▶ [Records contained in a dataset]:
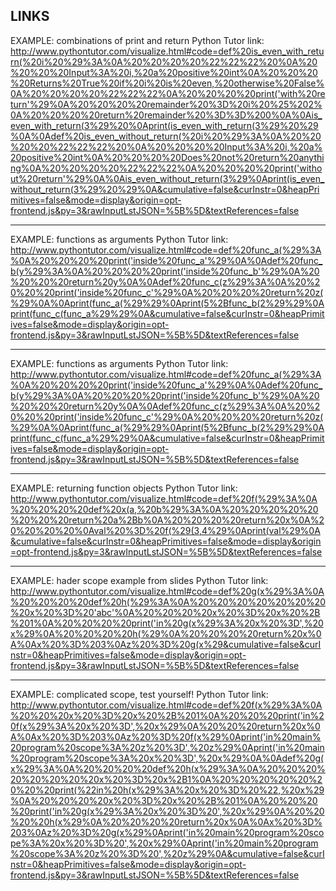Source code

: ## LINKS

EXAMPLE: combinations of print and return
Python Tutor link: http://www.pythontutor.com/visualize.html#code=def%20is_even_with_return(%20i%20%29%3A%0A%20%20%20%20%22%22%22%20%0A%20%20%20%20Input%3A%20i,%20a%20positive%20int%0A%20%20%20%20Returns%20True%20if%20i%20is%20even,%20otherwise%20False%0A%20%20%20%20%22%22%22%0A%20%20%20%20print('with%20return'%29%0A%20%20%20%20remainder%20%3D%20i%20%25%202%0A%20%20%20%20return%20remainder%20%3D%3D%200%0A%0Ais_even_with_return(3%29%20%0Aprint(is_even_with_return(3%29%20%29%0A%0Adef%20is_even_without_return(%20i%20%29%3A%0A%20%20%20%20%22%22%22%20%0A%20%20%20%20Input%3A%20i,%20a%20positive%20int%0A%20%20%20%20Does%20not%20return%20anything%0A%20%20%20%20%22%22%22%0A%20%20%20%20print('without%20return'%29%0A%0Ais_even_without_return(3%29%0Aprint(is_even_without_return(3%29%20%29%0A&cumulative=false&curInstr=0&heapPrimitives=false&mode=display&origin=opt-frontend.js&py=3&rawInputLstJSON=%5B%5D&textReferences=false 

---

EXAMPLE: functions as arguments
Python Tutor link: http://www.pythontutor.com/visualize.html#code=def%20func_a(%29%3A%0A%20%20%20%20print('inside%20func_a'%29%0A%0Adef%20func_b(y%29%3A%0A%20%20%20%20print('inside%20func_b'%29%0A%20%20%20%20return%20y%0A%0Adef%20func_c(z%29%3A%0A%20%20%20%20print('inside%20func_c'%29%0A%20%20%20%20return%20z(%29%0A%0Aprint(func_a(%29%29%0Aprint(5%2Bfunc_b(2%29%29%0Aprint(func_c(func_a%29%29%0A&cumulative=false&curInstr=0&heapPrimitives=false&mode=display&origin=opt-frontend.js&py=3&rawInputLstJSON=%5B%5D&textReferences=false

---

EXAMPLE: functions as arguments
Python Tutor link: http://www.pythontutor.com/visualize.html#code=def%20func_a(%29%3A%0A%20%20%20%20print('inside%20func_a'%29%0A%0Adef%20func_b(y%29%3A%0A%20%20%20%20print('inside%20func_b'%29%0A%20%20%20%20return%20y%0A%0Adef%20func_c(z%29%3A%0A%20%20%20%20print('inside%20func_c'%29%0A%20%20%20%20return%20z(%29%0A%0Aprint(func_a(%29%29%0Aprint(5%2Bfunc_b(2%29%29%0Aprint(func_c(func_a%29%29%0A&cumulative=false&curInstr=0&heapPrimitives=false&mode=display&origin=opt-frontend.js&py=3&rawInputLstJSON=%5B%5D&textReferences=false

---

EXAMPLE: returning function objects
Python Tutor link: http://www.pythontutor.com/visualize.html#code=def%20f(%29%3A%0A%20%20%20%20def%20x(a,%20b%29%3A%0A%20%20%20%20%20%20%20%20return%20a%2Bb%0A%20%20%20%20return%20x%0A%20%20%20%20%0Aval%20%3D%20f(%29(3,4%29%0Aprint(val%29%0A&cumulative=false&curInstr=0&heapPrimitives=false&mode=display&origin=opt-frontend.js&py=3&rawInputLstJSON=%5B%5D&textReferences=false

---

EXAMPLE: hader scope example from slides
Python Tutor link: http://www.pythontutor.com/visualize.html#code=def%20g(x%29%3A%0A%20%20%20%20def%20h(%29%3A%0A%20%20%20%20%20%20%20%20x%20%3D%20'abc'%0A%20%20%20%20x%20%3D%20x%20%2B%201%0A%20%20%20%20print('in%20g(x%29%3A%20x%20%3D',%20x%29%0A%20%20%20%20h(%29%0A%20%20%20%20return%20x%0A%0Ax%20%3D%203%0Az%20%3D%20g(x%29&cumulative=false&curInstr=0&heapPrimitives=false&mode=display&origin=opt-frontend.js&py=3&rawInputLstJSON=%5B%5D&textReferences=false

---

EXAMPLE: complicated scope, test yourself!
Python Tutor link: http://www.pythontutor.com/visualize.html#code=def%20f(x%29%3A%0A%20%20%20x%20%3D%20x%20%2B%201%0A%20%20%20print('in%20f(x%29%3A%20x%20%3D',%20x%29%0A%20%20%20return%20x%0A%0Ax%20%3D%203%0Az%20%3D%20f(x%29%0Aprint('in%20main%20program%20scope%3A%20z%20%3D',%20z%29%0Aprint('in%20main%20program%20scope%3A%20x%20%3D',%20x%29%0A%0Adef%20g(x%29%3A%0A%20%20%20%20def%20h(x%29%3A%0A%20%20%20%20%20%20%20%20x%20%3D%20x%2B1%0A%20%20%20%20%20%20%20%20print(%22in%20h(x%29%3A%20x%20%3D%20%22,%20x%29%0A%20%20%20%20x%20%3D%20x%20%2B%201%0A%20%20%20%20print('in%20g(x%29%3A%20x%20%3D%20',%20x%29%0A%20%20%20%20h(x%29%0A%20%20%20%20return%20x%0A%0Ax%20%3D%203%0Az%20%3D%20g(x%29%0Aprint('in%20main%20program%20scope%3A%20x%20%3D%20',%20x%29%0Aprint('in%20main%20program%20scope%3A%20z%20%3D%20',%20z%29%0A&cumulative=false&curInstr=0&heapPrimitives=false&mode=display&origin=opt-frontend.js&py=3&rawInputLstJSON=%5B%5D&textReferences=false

▶ [Exercise brief]: Read through the entries, then copy every line where the string "EXAMPLE" is found.

▶ [Answer to the exercise]:
EXAMPLE: combinations of print and return
EXAMPLE: functions as arguments
EXAMPLE: functions as arguments
EXAMPLE: returning function objects
EXAMPLE: hader scope example from slides
EXAMPLE: complicated scope, test yourself!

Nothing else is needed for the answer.